A remake of the 1949 Robert Siodmak film noir Criss Cross which was based on a novel of that name by crime writer Don Tracy, The Underneath is a more satisfying affair that corrects a good deal of the shortcomings of the earlier version but, surprisingly, not as much as one would wish.

Michael Chambers (Peter Gallagher, who had starred in Soderbergh's 1989 indie hit, Sex. Lies and Videotape) returns to his Austin, Texas hometown where he grew up and departed from suddenly a couple of years earlier to escape his gambling debts. He’s a reformed man but can’t get over the loss of his former wife, Rachel (Alison Elliott), who is now seeing a bar owner and small-time crook, Tommy Dundee (William Fichtner). This fatal attraction leads him into cahoots with Dundee and an armoured truck robbery that goes wrong.

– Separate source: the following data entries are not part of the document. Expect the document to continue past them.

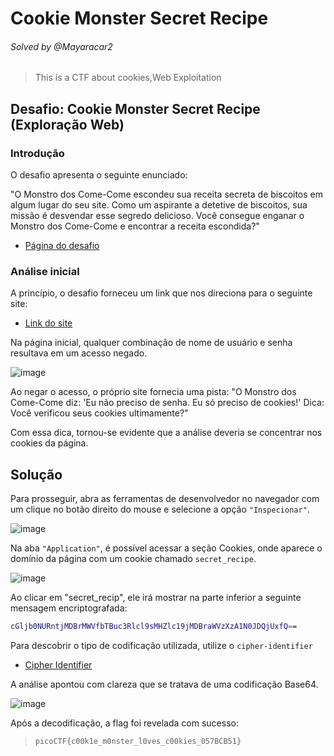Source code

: # Cookie Monster Secret Recipe
###### Solved by @Mayaracar2
> This is a CTF about cookies,Web Exploitation
## Desafio: Cookie Monster Secret Recipe (Exploração Web) 
### Introdução
O desafio apresenta o seguinte enunciado: 

"O Monstro dos Come-Come escondeu sua receita secreta de biscoitos em algum lugar do seu site. Como um aspirante a detetive de biscoitos, sua missão é desvendar esse segredo delicioso. Você consegue enganar o Monstro dos Come-Come e encontrar a receita escondida?"

- [Página do desafio](https://play.picoctf.org/practice/challenge/469)
### Análise inicial
A princípio, o desafio forneceu um link que nos direciona para o seguinte site:

- [Link do site](http://verbal-sleep.picoctf.net:51173/)

Na página inicial, qualquer combinação de nome de usuário e senha resultava em um acesso negado.

![image](https://github.com/user-attachments/assets/1fb4ea4b-6605-40bd-ad1d-a4c02cb38115)

Ao negar o acesso, o próprio site fornecia uma pista:
"O Monstro dos Come-Come diz: 'Eu não preciso de senha. Eu só preciso de cookies!'
Dica: Você verificou seus cookies ultimamente?"

Com essa dica, tornou-se evidente que a análise deveria se concentrar nos cookies da página.
## Solução
Para prosseguir, abra as ferramentas de desenvolvedor no navegador com um clique no botão direito do mouse e selecione a opção `"Inspecionar"`.

![image](https://github.com/user-attachments/assets/593feb3b-1371-4f54-9b46-6b8d15e009d6)

Na aba `"Application"`, é possível acessar a seção Cookies, onde aparece o domínio da página com um cookie chamado `secret_recipe`.

![image](https://github.com/user-attachments/assets/c02079e8-4e37-4270-a30e-d08b237ed8c4)

Ao clicar em "secret_recip", ele irá mostrar na parte inferior a seguinte mensagem encriptografada:

```bash
cGljb0NURntjMDBrMWVfbTBuc3Rlcl9sMHZlc19jMDBraWVzXzA1N0JDQjUxfQ==
```

Para descobrir o tipo de codificação utilizada, utilize o `cipher-identifier`

- [Cipher Identifier](https://www.dcode.fr/cipher-identifier)

A análise apontou com clareza que se tratava de uma codificação Base64.

![image](https://github.com/user-attachments/assets/e06718cd-033a-4c25-a5fc-8b93a62e7690)

Após a decodificação, a flag foi revelada com sucesso:

>`picoCTF{c00k1e_m0nster_l0ves_c00kies_057BCB51}`
 
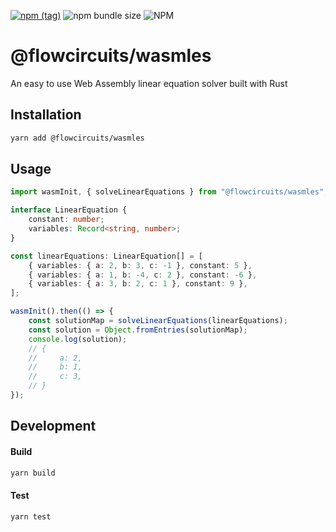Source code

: [![npm (tag)](https://img.shields.io/npm/v/@flowcircuits/wasmles?style=flat&colorA=000000&colorB=000000)](https://www.npmjs.com/package/@flowcircuits/wasmles) ![npm bundle size](https://img.shields.io/bundlephobia/minzip/@flowcircuits/wasmles?style=flat&colorA=000000&colorB=000000) ![NPM](https://img.shields.io/npm/l/@flowcircuits/wasmles?style=flat&colorA=000000&colorB=000000)

# @flowcircuits/wasmles

An easy to use Web Assembly linear equation solver built with Rust

## Installation

```bash
yarn add @flowcircuits/wasmles
```

## Usage

```ts
import wasmInit, { solveLinearEquations } from "@flowcircuits/wasmles";

interface LinearEquation {
    constant: number;
    variables: Record<string, number>;
}

const linearEquations: LinearEquation[] = [
    { variables: { a: 2, b: 3, c: -1 }, constant: 5 },
    { variables: { a: 1, b: -4, c: 2 }, constant: -6 },
    { variables: { a: 3, b: 2, c: 1 }, constant: 9 },
];

wasmInit().then(() => {
    const solutionMap = solveLinearEquations(linearEquations);
    const solution = Object.fromEntries(solutionMap);
    console.log(solution);
    // {
    //     a: 2,
    //     b: 1,
    //     c: 3,
    // }
});
```

## Development

#### Build

```bash
yarn build
```

#### Test

```bash
yarn test
```
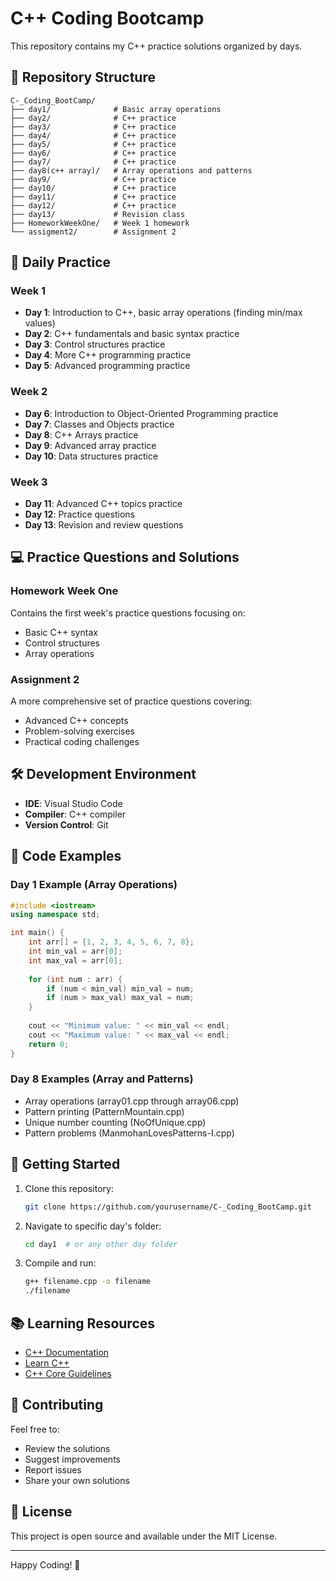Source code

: # C++ Coding Bootcamp

This repository contains my C++ practice solutions organized by days.

## 📁 Repository Structure

```
C-_Coding_BootCamp/
├── day1/              # Basic array operations
├── day2/              # C++ practice
├── day3/              # C++ practice
├── day4/              # C++ practice
├── day5/              # C++ practice
├── day6/              # C++ practice
├── day7/              # C++ practice
├── day8(c++ array)/   # Array operations and patterns
├── day9/              # C++ practice
├── day10/             # C++ practice
├── day11/             # C++ practice
├── day12/             # C++ practice
├── day13/             # Revision class
├── HomeworkWeekOne/   # Week 1 homework
└── assigment2/        # Assignment 2
```

## 🎯 Daily Practice

### Week 1
- **Day 1**: Introduction to C++, basic array operations (finding min/max values)
- **Day 2**: C++ fundamentals and basic syntax practice
- **Day 3**: Control structures practice
- **Day 4**: More C++ programming practice
- **Day 5**: Advanced programming practice

### Week 2
- **Day 6**: Introduction to Object-Oriented Programming practice
- **Day 7**: Classes and Objects practice
- **Day 8**: C++ Arrays practice
- **Day 9**: Advanced array practice
- **Day 10**: Data structures practice

### Week 3
- **Day 11**: Advanced C++ topics practice
- **Day 12**: Practice questions
- **Day 13**: Revision and review questions

## 💻 Practice Questions and Solutions

### Homework Week One
Contains the first week's practice questions focusing on:
- Basic C++ syntax
- Control structures
- Array operations

### Assignment 2
A more comprehensive set of practice questions covering:
- Advanced C++ concepts
- Problem-solving exercises
- Practical coding challenges

## 🛠️ Development Environment

- **IDE**: Visual Studio Code
- **Compiler**: C++ compiler
- **Version Control**: Git

## 📝 Code Examples

### Day 1 Example (Array Operations)
```cpp
#include <iostream>
using namespace std;

int main() {
    int arr[] = {1, 2, 3, 4, 5, 6, 7, 8};
    int min_val = arr[0];
    int max_val = arr[0];
    
    for (int num : arr) {
        if (num < min_val) min_val = num;
        if (num > max_val) max_val = num;
    }
    
    cout << "Minimum value: " << min_val << endl;
    cout << "Maximum value: " << max_val << endl;
    return 0;
}
```

### Day 8 Examples (Array and Patterns)
- Array operations (array01.cpp through array06.cpp)
- Pattern printing (PatternMountain.cpp)
- Unique number counting (NoOfUnique.cpp)
- Pattern problems (ManmohanLovesPatterns-I.cpp)

## 🚀 Getting Started

1. Clone this repository:
   ```bash
   git clone https://github.com/yourusername/C-_Coding_BootCamp.git
   ```

2. Navigate to specific day's folder:
   ```bash
   cd day1  # or any other day folder
   ```

3. Compile and run:
   ```bash
   g++ filename.cpp -o filename
   ./filename
   ```

## 📚 Learning Resources

- [C++ Documentation](https://en.cppreference.com/)
- [Learn C++](https://www.learncpp.com/)
- [C++ Core Guidelines](https://isocpp.github.io/CppCoreGuidelines/CppCoreGuidelines)

## 🤝 Contributing

Feel free to:
- Review the solutions
- Suggest improvements
- Report issues
- Share your own solutions

## 📄 License

This project is open source and available under the MIT License.

---

Happy Coding! 🚀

Although Soderbergh largely strips out the film noir antecedents and improves the plot, the story, which is set in the modern day, is essentially the same. The biggest improvement of Soderbergh’s version is in the profiling of the lead male protagonist. Endowing Michael with an addictive personality makes his behaviour more credible than it was with Lancaster’s essentially honest victim. Soderbergh brings out the core idea that here we have someone who wants something for nothing. He also rightly makes Michael’s police detective friend from the earlier version into Michael’s brother (Adam Trese) and suggests some kind of past failing on Michael’s part. It still doesn’t really explain what Michael was trying to achieve by the robbery but it feels a good deal more plausible as an act of desperation. The character of Rachel however is still unconvincing. Her behaviour is very much in keeping with the femme fatale model of the earlier version but that doesn’t work in a modernized context and Soderbergh doesn’t do anything to make her liaison with Fichtner’s bullying thug (a one-to-one updated version of Dan Duryea’s Slim Dundee in the 1949 film) credible. In this respect her final turnabout is, if anything, even less convincing that it was in the original.

The film’s tripartite time structure within which Soderbergh jumps around is also rather wearing. Like the earlier version the present is the day of the heist established with an opening shot in acidulous green of Michael driving the armoured truck. The story of how he got there is told in a dual flashback: the immediate past and his return to town and the time when Michael was still married to Alison. In the latter Michael has a beard, in the former he is clean-shaven. You need these two markers as everything else looks pretty much the same.

So…although the plotting is better (one might however question the need for Elisabeth Shue’s character) and there is more psychological substance here than was the case with the schematic original Soderbergh’s version leaves plenty of room for improvement in a story worth getting right.